◆ What needs to be done
In how many lines of the listing below does the word "observables" occur? Say only the number.

◆ Data for processing
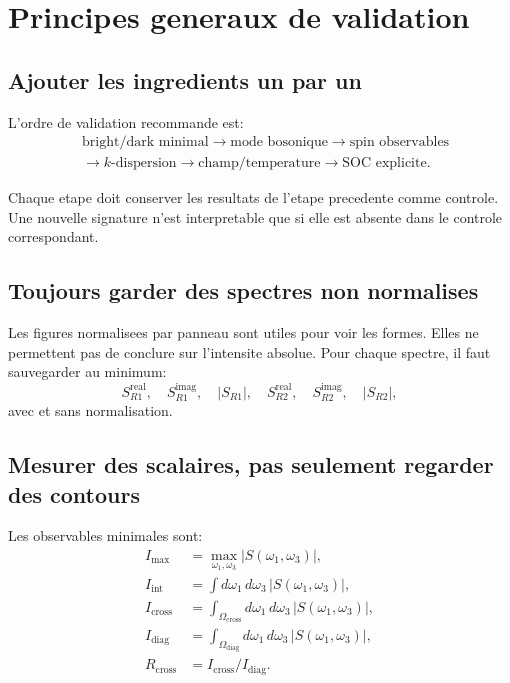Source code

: \documentclass[11pt]{article}
\begin{document}
\section{Principes generaux de validation}

\subsection{Ajouter les ingredients un par un}

L'ordre de validation recommande est:
\begin{equation}
\begin{aligned}
&\text{bright/dark minimal}
\rightarrow
\text{mode bosonique}
\rightarrow
\text{spin observables}
\\
&\rightarrow
k\text{-dispersion}
\rightarrow
\text{champ/temperature}
\rightarrow
\text{SOC explicite}.
\end{aligned}
\end{equation}

Chaque etape doit conserver les resultats de l'etape precedente comme controle. Une nouvelle signature n'est interpretable que si elle est absente dans le controle correspondant.

\subsection{Toujours garder des spectres non normalises}

Les figures normalisees par panneau sont utiles pour voir les formes. Elles ne permettent pas de conclure sur l'intensite absolue. Pour chaque spectre, il faut sauvegarder au minimum:
\begin{equation}
S_{R1}^{\mathrm{real}},\quad
S_{R1}^{\mathrm{imag}},\quad
|S_{R1}|,\quad
S_{R2}^{\mathrm{real}},\quad
S_{R2}^{\mathrm{imag}},\quad
|S_{R2}|,
\end{equation}
avec et sans normalisation.

\subsection{Mesurer des scalaires, pas seulement regarder des contours}

Les observables minimales sont:
\begin{align}
I_{\max} &= \max_{\omega_1,\omega_3}|S(\omega_1,\omega_3)|,\\
I_{\mathrm{int}} &= \int d\omega_1\,d\omega_3\,|S(\omega_1,\omega_3)|,\\
I_{\mathrm{cross}} &= \int_{\Omega_{\mathrm{cross}}} d\omega_1\,d\omega_3\,|S(\omega_1,\omega_3)|,\\
I_{\mathrm{diag}} &= \int_{\Omega_{\mathrm{diag}}} d\omega_1\,d\omega_3\,|S(\omega_1,\omega_3)|,\\
R_{\mathrm{cross}} &= I_{\mathrm{cross}}/I_{\mathrm{diag}}.
\end{align}
\end{document}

◆ Reply to the task
2